I was walking through the airport when an incredible aroma suddenly grabbed my attention and taunted, "Do you know how happy I can make you?" A candy shop had just made a fresh batch of nutty, caramel popcorn.
There's nothing wrong with caramel popcorn except that it definitely wasn't on my healthy eating plan to which I'd committed. I felt my knees get weak, because I love caramel popcorn. I started to rationalize buying this special treat, thinking, "I can't get this flavor at home, and I'll take half home to my kids. What harm will a little caramel popcorn do?" I felt an extreme gravitational pull straight to the object of my desire in that moment.
The only thing that stopped me was redirecting my thoughts away from the popcorn and onto a new truth God had been teaching me: desperation breeds defeat. This truth was the perfect match for my temptation and helped me walk away.

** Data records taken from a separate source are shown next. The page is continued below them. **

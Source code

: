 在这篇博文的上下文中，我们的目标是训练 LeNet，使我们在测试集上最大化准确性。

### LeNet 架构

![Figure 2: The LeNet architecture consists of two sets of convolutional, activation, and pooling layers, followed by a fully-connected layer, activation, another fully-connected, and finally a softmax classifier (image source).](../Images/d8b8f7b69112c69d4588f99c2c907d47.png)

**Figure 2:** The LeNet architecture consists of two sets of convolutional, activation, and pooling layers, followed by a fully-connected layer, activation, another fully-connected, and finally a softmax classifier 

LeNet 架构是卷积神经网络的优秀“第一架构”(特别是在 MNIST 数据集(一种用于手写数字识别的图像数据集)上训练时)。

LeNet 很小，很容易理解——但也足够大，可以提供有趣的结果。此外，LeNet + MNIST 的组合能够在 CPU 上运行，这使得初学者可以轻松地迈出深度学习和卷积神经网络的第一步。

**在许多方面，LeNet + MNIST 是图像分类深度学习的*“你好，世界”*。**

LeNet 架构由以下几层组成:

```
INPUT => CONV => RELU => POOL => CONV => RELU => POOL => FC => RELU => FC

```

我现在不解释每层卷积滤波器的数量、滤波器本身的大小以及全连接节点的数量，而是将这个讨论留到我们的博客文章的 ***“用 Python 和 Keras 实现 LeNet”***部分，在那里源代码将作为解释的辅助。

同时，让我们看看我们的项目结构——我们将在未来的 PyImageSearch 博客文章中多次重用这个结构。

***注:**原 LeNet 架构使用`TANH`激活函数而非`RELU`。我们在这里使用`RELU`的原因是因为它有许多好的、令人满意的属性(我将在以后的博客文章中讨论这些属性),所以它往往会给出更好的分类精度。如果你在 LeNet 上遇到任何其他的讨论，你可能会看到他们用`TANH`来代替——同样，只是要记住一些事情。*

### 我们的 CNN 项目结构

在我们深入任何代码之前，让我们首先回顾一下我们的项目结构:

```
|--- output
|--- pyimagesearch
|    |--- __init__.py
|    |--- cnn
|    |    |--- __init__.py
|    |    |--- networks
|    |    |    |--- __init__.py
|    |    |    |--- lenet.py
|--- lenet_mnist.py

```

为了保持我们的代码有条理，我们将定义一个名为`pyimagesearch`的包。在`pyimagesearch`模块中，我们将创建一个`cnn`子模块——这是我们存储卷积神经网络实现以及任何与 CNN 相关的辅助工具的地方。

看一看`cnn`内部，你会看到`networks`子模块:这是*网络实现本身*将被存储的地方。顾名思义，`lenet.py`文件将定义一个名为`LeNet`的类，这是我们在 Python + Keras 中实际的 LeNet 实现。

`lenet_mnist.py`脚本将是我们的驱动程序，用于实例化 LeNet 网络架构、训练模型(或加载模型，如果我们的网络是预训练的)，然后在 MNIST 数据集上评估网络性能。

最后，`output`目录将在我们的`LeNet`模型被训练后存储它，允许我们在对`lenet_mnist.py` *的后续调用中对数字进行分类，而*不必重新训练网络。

In the book of Genesis, the Bible tells an interesting story about twin brothers who illustrate this point. The elder son, Esau, was favored by his father, Isaac, because of his prowess as a hunter. In contrast, the younger son, Jacob, was a quiet homebody.
One day, Esau returned home from an unsuccessful hunting trip totally famished, and demanded some stew from his brother. "I'll give you food," agreed Jacob, "but first, trade me your birthright." Esau replied, "Okay, I'm so hungry, I'm about to die." So Esau traded the honors due to him as the firstborn son for a simple meal of stew.
Upon first glance, it's easy to ridicule Esau's decision. I cannot imagine selling my whole birthright for a pot of soup. But I had to look at my own life and ask, "What great thing have I traded for so little in return? How often do I trade healthy food for junk food? What temporary pleasure have I craved so much that I gave up lasting victory?"
Desperation does indeed breed defeat. But God promises answers for desperate situations in 1 Corinthians10:13, which is the key verse in this devotion.
The "way out" that God provides is the ability to decide in advance what I will and will not eat each day.
I plan my meals right after breakfast when I'm feeling full and satisfied. The absolute worst time for me to decide what I'm going to eat is when I've waited until I'm depleted and feeling hungry. So I prepare a healthy snack to have on hand or keep in my purse.
When I'm unprepared or I've rushed through a proper meal, my stomach screams for something quick. And quick options usually come in a variety of unhealthy temptations, just as I experienced at the airport. However, that day I had decided ahead of time that I would keep an apple in my purse for a snack, rather than trade my healthy progress for something like caramel popcorn.
Let me be clear. I'm not saying that we should flee food. However, we must prevent the control that food can take over our lives. In my book Made to Crave, I unpack the reality that we were made to crave God, not food. To crave means to desire greatly and to think about intently. Interestingly, we are reminded in Matthew 6:33 to, "seek first His kingdom and His righteousness..."
I was shocked to discover the original Greek word for seek is "zeteo," which means, "to crave." In other words, we were made to crave God first and foremost. In a practical sense this means consuming food without letting food consume me. It means never trading my identity- my birthright -the victorious woman I'm meant to be, for any kind of temporary physical pleasure.
If we purposely begin to think before we eat, we'll be better able to see the "way out" that God promises when we are tempted. And keep our cravings centered on God alone.
Dear Lord, I acknowledge that I need You. I need You in my times of desperation and I also need You in times of jubilation. Help me to think ahead so I won't be weak when I am faced with a desperate situation. In Jesus' Name, Amen.